Es sei zunächst schwer, im Hier und Jetzt anzukommen. «Sobald wir ruhig werden, stürmen Emotionen, Bilder und Gedanken an Unerledigtes auf uns ein.» Es gehe darum, diesen Ansturm zu akzeptieren, ohne ihn zu bekämpfen. «Diese Bilder sind zwar da, aber wir beschäftigen uns in diesem Moment bewusst nicht mit ihnen.» Über eine längere Zeit der Meditationspraxis lasse der innere Sturm nach. «Wir können dann eine wohltuende innere Ruhe erleben. Christliche Mystiker und Mystikerinnen wie Meister Eckhart oder Teresa von Ávila beschrieben sie als ‹Einbruch des Göttlichen im Menschen› oder ‹als Gebet der Ruhe›. Ich erlebe sie als unaussprechliche Tiefe, die uns nährt und mit Gott verbindet.»
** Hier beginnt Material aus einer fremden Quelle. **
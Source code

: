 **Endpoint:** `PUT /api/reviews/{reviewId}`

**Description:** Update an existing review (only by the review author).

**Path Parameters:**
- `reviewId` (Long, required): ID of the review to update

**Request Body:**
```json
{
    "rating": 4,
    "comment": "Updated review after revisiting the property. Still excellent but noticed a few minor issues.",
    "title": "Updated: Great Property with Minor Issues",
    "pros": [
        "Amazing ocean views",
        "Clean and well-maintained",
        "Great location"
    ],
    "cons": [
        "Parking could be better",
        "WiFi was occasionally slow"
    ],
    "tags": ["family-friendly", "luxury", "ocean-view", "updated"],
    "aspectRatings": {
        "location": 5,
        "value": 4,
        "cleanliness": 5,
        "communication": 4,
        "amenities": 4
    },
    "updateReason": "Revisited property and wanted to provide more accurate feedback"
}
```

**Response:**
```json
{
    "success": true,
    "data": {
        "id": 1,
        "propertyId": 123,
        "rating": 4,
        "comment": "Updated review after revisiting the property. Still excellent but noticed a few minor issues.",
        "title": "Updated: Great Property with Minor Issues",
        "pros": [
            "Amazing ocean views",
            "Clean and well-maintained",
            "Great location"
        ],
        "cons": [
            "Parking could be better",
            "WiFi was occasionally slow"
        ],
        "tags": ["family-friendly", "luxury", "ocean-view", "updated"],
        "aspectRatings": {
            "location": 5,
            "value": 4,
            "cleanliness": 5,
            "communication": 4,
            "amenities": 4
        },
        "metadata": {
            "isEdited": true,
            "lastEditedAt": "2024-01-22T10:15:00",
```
Wesentlich sei die Langzeitwirkung der Meditation, die sich bei einigen schnell und bei anderen erst nach Jahren zeige. «Sie ist wie ein Anker im Ozean. Er durchdringt die tiefen Schichten des Meeres dort, wo es immer ruhig ist, auch wenn die obersten Schichten von Stürmen aufgewühlt sind. Wir können diesen Anker immer wieder senken und so ruhig werden.» Die Idee sei, durch das «Sitzen in der Stille» die Praxis zu Hause zu unterstützen und zu ergänzen. «Bereits eine Viertelstunde meditieren am Morgen hilft, sich zu verankern, um nicht in den Tag hineinzustolpern.»

Googelt man nach Meditationsangeboten in Schaffhausen, erscheinen diverse. Das «Sitzen in der Stille» kommt nicht an oberster Stelle. Trotzdem hebt es sich von anderen Angeboten ab. «Es ist nicht kommerziell, niemand verdient etwas daran. Erfahrene Freiwillige leiten abwechselnd die Meditationsrunden», so Ruedi Waldvogel. Einzigartig sei auch der Ort. «Wir meditieren in Kirchen, die seit Jahrhunderten spirituelle Kraft ausstrahlen, während draussen die Stadt brandet.»